Source texts of formatted documents:
☆ ☆ ☆ ☆ ☆

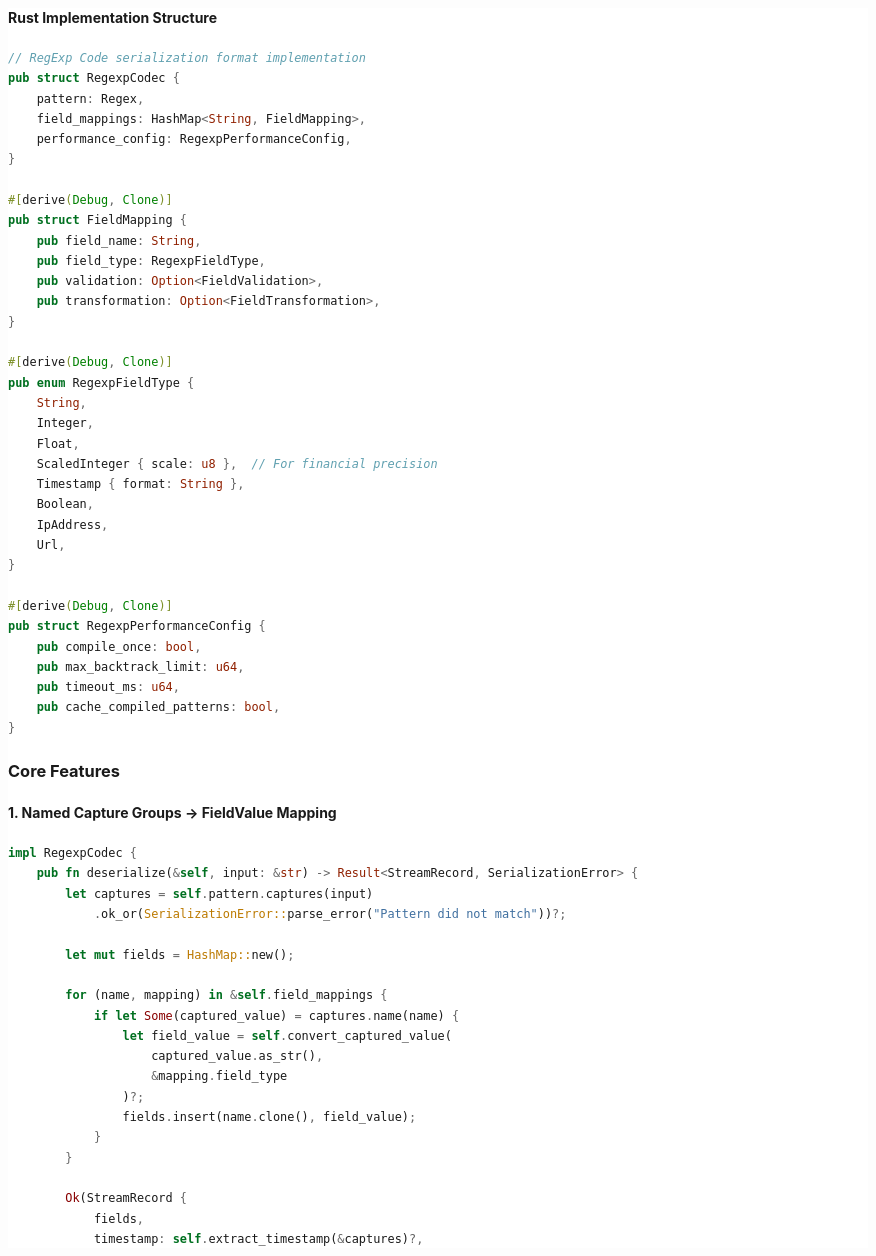 #### Rust Implementation Structure

```rust
// RegExp Code serialization format implementation
pub struct RegexpCodec {
    pattern: Regex,
    field_mappings: HashMap<String, FieldMapping>,
    performance_config: RegexpPerformanceConfig,
}

#[derive(Debug, Clone)]
pub struct FieldMapping {
    pub field_name: String,
    pub field_type: RegexpFieldType,
    pub validation: Option<FieldValidation>,
    pub transformation: Option<FieldTransformation>,
}

#[derive(Debug, Clone)]
pub enum RegexpFieldType {
    String,
    Integer,
    Float,
    ScaledInteger { scale: u8 },  // For financial precision
    Timestamp { format: String },
    Boolean,
    IpAddress,
    Url,
}

#[derive(Debug, Clone)]
pub struct RegexpPerformanceConfig {
    pub compile_once: bool,
    pub max_backtrack_limit: u64,
    pub timeout_ms: u64,
    pub cache_compiled_patterns: bool,
}

```

### Core Features

#### 1. Named Capture Groups → FieldValue Mapping
```rust
impl RegexpCodec {
    pub fn deserialize(&self, input: &str) -> Result<StreamRecord, SerializationError> {
        let captures = self.pattern.captures(input)
            .ok_or(SerializationError::parse_error("Pattern did not match"))?;
            
        let mut fields = HashMap::new();
        
        for (name, mapping) in &self.field_mappings {
            if let Some(captured_value) = captures.name(name) {
                let field_value = self.convert_captured_value(
                    captured_value.as_str(), 
                    &mapping.field_type
                )?;
                fields.insert(name.clone(), field_value);
            }
        }
        
        Ok(StreamRecord {
            fields,
            timestamp: self.extract_timestamp(&captures)?,
```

☆ ☆ ☆ ☆ ☆

Output the data above exactly; pictures do not belong in the copy.

 #### Rust Implementation Structure

```rust
// RegExp Code serialization format implementation
pub struct RegexpCodec {
    pattern: Regex,
    field_mappings: HashMap<String, FieldMapping>,
    performance_config: RegexpPerformanceConfig,
}

#[derive(Debug, Clone)]
pub struct FieldMapping {
    pub field_name: String,
    pub field_type: RegexpFieldType,
    pub validation: Option<FieldValidation>,
    pub transformation: Option<FieldTransformation>,
}

#[derive(Debug, Clone)]
pub enum RegexpFieldType {
    String,
    Integer,
    Float,
    ScaledInteger { scale: u8 },  // For financial precision
    Timestamp { format: String },
    Boolean,
    IpAddress,
    Url,
}

#[derive(Debug, Clone)]
pub struct RegexpPerformanceConfig {
    pub compile_once: bool,
    pub max_backtrack_limit: u64,
    pub timeout_ms: u64,
    pub cache_compiled_patterns: bool,
}

```

### Core Features

#### 1. Named Capture Groups → FieldValue Mapping
```rust
impl RegexpCodec {
    pub fn deserialize(&self, input: &str) -> Result<StreamRecord, SerializationError> {
        let captures = self.pattern.captures(input)
            .ok_or(SerializationError::parse_error("Pattern did not match"))?;
            
        let mut fields = HashMap::new();
        
        for (name, mapping) in &self.field_mappings {
            if let Some(captured_value) = captures.name(name) {
                let field_value = self.convert_captured_value(
                    captured_value.as_str(), 
                    &mapping.field_type
                )?;
                fields.insert(name.clone(), field_value);
            }
        }
        
        Ok(StreamRecord {
            fields,
            timestamp: self.extract_timestamp(&captures)?,
```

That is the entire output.